• [Data for processing]
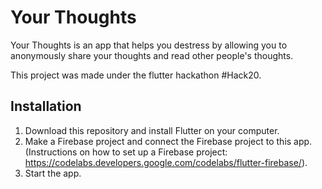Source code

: # Your Thoughts

Your Thoughts is an app that helps you destress by allowing you to anonymously share your thoughts and read other people's thoughts.

This project was made under the flutter hackathon #Hack20.

## Installation
1. Download this repository and install Flutter on your computer.
2. Make a Firebase project and connect the Firebase project to this app. (Instructions on how to set up a Firebase project: https://codelabs.developers.google.com/codelabs/flutter-firebase/).
3. Start the app.
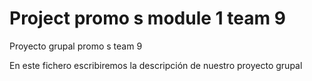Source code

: <h1>Project promo s module 1 team 9</h1>
Proyecto grupal promo s team 9

En este fichero escribiremos la descripción de nuestro proyecto grupal
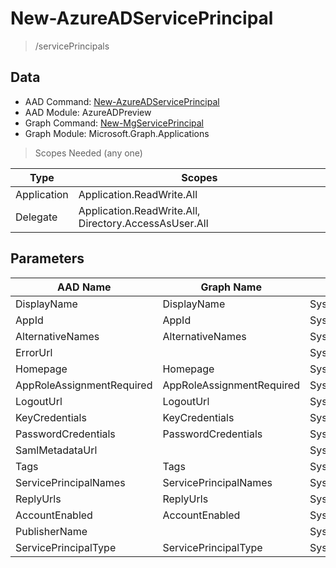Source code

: # New-AzureADServicePrincipal

> /servicePrincipals

## Data

+ AAD Command: [New-AzureADServicePrincipal](https://docs.microsoft.com/en-us/powershell/module/AzureADPreview/New-AzureADServicePrincipal)
+ AAD Module: AzureADPreview
+ Graph Command: [New-MgServicePrincipal](https://docs.microsoft.com/en-us/powershell/module/Microsoft.Graph.Applications/New-MgServicePrincipal)
+ Graph Module: Microsoft.Graph.Applications

> Scopes Needed (any one)

|Type|Scopes|
|---|---|
|Application|Application.ReadWrite.All|
|Delegate|Application.ReadWrite.All, Directory.AccessAsUser.All|

## Parameters

|AAD Name|Graph Name|AAD Type|Graph Type|Infos|
|---|---|---|---|---|
|DisplayName|DisplayName|System.String|System.String||
|AppId|AppId|System.String|System.String||
|AlternativeNames|AlternativeNames|System.Collections.Generic.List/System.String|System.String[]||
|ErrorUrl||System.String|||
|Homepage|Homepage|System.String|System.String||
|AppRoleAssignmentRequired|AppRoleAssignmentRequired|System.Nullable/System.Boolean|System.Management.Automation.SwitchParameter||
|LogoutUrl|LogoutUrl|System.String|System.String||
|KeyCredentials|KeyCredentials|System.Collections.Generic.List/Microsoft.Open.AzureAD.Model.KeyCredential|Microsoft.Graph.PowerShell.Models.IMicrosoftGraphKeyCredential[]||
|PasswordCredentials|PasswordCredentials|System.Collections.Generic.List/Microsoft.Open.AzureAD.Model.PasswordCredential|Microsoft.Graph.PowerShell.Models.IMicrosoftGraphPasswordCredential[]||
|SamlMetadataUrl||System.String|||
|Tags|Tags|System.Collections.Generic.List/System.String|System.String[]||
|ServicePrincipalNames|ServicePrincipalNames|System.Collections.Generic.List/System.String|System.String[]||
|ReplyUrls|ReplyUrls|System.Collections.Generic.List/System.String|System.String[]||
|AccountEnabled|AccountEnabled|System.String|System.Management.Automation.SwitchParameter||
|PublisherName||System.String|||
|ServicePrincipalType|ServicePrincipalType|System.String|System.String||

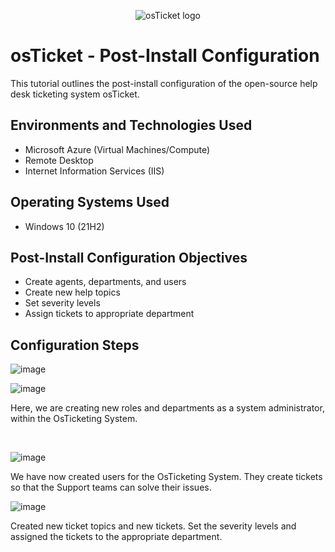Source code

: <p align="center">
<img src="https://i.imgur.com/Clzj7Xs.png" alt="osTicket logo"/>
</p>

<h1>osTicket - Post-Install Configuration</h1>
This tutorial outlines the post-install configuration of the open-source help desk ticketing system osTicket.<br />


<h2>Environments and Technologies Used</h2>

- Microsoft Azure (Virtual Machines/Compute)
- Remote Desktop
- Internet Information Services (IIS)

<h2>Operating Systems Used </h2>

- Windows 10</b> (21H2)

<h2>Post-Install Configuration Objectives</h2>

- Create agents, departments, and users
- Create new help topics
- Set severity levels
- Assign tickets to appropriate department


<h2>Configuration Steps</h2>

![image](https://github.com/shaneawilson/post-install-config/assets/148294831/b11bdd26-5d28-45d1-9f4b-8cb9ffd33ca1)

![image](https://github.com/shaneawilson/post-install-config/assets/148294831/c072cbad-de98-4de3-87c1-b5199886ae31)


</p>
<p>
Here, we are creating new roles and departments as a system administrator, within the OsTicketing System.
</p>
<br />

<p>

![image](https://github.com/shaneawilson/post-install-config/assets/148294831/f470892f-da0b-4bf6-a482-46942f72e494)

<p>We have now created users for the OsTicketing System. They create tickets so that the Support teams can solve their issues.
<br />

![image](https://github.com/shaneawilson/post-install-config/assets/148294831/da5cdc02-e93d-447c-b9f9-767621b50fb3)


</p>
<p>Created new ticket topics and new tickets. Set the severity levels and assigned the tickets to the appropriate department.
<br />
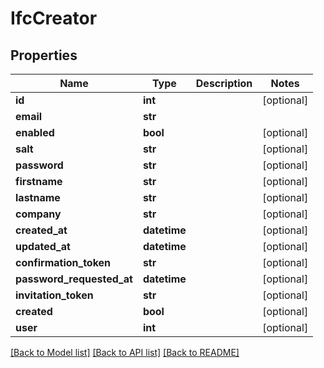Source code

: # IfcCreator

## Properties
Name | Type | Description | Notes
------------ | ------------- | ------------- | -------------
**id** | **int** |  | [optional] 
**email** | **str** |  | 
**enabled** | **bool** |  | [optional] 
**salt** | **str** |  | [optional] 
**password** | **str** |  | [optional] 
**firstname** | **str** |  | [optional] 
**lastname** | **str** |  | [optional] 
**company** | **str** |  | [optional] 
**created_at** | **datetime** |  | [optional] 
**updated_at** | **datetime** |  | [optional] 
**confirmation_token** | **str** |  | [optional] 
**password_requested_at** | **datetime** |  | [optional] 
**invitation_token** | **str** |  | [optional] 
**created** | **bool** |  | [optional] 
**user** | **int** |  | [optional] 

[[Back to Model list]](../README.md#documentation-for-models) [[Back to API list]](../README.md#documentation-for-api-endpoints) [[Back to README]](../README.md)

• [Exercise instructions]
Print each line above exactly as it appears, excluding all images.

• [Written response]
Source code

: # Your Thoughts

Your Thoughts is an app that helps you destress by allowing you to anonymously share your thoughts and read other people's thoughts.

This project was made under the flutter hackathon #Hack20.

## Installation
1. Download this repository and install Flutter on your computer.
2. Make a Firebase project and connect the Firebase project to this app. (Instructions on how to set up a Firebase project: https://codelabs.developers.google.com/codelabs/flutter-firebase/).
3. Start the app.
Source code

: <h1>Project promo s module 1 team 9</h1>
Proyecto grupal promo s team 9

En este fichero escribiremos la descripción de nuestro proyecto grupal
Source code

: # New-AzureADServicePrincipal

> /servicePrincipals

## Data

+ AAD Command: [New-AzureADServicePrincipal](https://docs.microsoft.com/en-us/powershell/module/AzureADPreview/New-AzureADServicePrincipal)
+ AAD Module: AzureADPreview
+ Graph Command: [New-MgServicePrincipal](https://docs.microsoft.com/en-us/powershell/module/Microsoft.Graph.Applications/New-MgServicePrincipal)
+ Graph Module: Microsoft.Graph.Applications

> Scopes Needed (any one)

|Type|Scopes|
|---|---|
|Application|Application.ReadWrite.All|
|Delegate|Application.ReadWrite.All, Directory.AccessAsUser.All|

## Parameters

|AAD Name|Graph Name|AAD Type|Graph Type|Infos|
|---|---|---|---|---|
|DisplayName|DisplayName|System.String|System.String||
|AppId|AppId|System.String|System.String||
|AlternativeNames|AlternativeNames|System.Collections.Generic.List/System.String|System.String[]||
|ErrorUrl||System.String|||
|Homepage|Homepage|System.String|System.String||
|AppRoleAssignmentRequired|AppRoleAssignmentRequired|System.Nullable/System.Boolean|System.Management.Automation.SwitchParameter||
|LogoutUrl|LogoutUrl|System.String|System.String||
|KeyCredentials|KeyCredentials|System.Collections.Generic.List/Microsoft.Open.AzureAD.Model.KeyCredential|Microsoft.Graph.PowerShell.Models.IMicrosoftGraphKeyCredential[]||
|PasswordCredentials|PasswordCredentials|System.Collections.Generic.List/Microsoft.Open.AzureAD.Model.PasswordCredential|Microsoft.Graph.PowerShell.Models.IMicrosoftGraphPasswordCredential[]||
|SamlMetadataUrl||System.String|||
|Tags|Tags|System.Collections.Generic.List/System.String|System.String[]||
|ServicePrincipalNames|ServicePrincipalNames|System.Collections.Generic.List/System.String|System.String[]||
|ReplyUrls|ReplyUrls|System.Collections.Generic.List/System.String|System.String[]||
|AccountEnabled|AccountEnabled|System.String|System.Management.Automation.SwitchParameter||
|PublisherName||System.String|||
|ServicePrincipalType|ServicePrincipalType|System.String|System.String||

Source code

: <p align="center">
<img src="https://i.imgur.com/Clzj7Xs.png" alt="osTicket logo"/>
</p>

<h1>osTicket - Post-Install Configuration</h1>
This tutorial outlines the post-install configuration of the open-source help desk ticketing system osTicket.<br />


<h2>Environments and Technologies Used</h2>

- Microsoft Azure (Virtual Machines/Compute)
- Remote Desktop
- Internet Information Services (IIS)

<h2>Operating Systems Used </h2>

- Windows 10</b> (21H2)

<h2>Post-Install Configuration Objectives</h2>

- Create agents, departments, and users
- Create new help topics
- Set severity levels
- Assign tickets to appropriate department


<h2>Configuration Steps</h2>

![image](https://github.com/shaneawilson/post-install-config/assets/148294831/b11bdd26-5d28-45d1-9f4b-8cb9ffd33ca1)

![image](https://github.com/shaneawilson/post-install-config/assets/148294831/c072cbad-de98-4de3-87c1-b5199886ae31)


</p>
<p>
Here, we are creating new roles and departments as a system administrator, within the OsTicketing System.
</p>
<br />

<p>

![image](https://github.com/shaneawilson/post-install-config/assets/148294831/f470892f-da0b-4bf6-a482-46942f72e494)

<p>We have now created users for the OsTicketing System. They create tickets so that the Support teams can solve their issues.
<br />

![image](https://github.com/shaneawilson/post-install-config/assets/148294831/da5cdc02-e93d-447c-b9f9-767621b50fb3)


</p>
<p>Created new ticket topics and new tickets. Set the severity levels and assigned the tickets to the appropriate department.
<br />
Source code

: # IfcCreator

## Properties
Name | Type | Description | Notes
------------ | ------------- | ------------- | -------------
**id** | **int** |  | [optional] 
**email** | **str** |  | 
**enabled** | **bool** |  | [optional] 
**salt** | **str** |  | [optional] 
**password** | **str** |  | [optional] 
**firstname** | **str** |  | [optional] 
**lastname** | **str** |  | [optional] 
**company** | **str** |  | [optional] 
**created_at** | **datetime** |  | [optional] 
**updated_at** | **datetime** |  | [optional] 
**confirmation_token** | **str** |  | [optional] 
**password_requested_at** | **datetime** |  | [optional] 
**invitation_token** | **str** |  | [optional] 
**created** | **bool** |  | [optional] 
**user** | **int** |  | [optional] 

[[Back to Model list]](../README.md#documentation-for-models) [[Back to API list]](../README.md#documentation-for-api-endpoints) [[Back to README]](../README.md)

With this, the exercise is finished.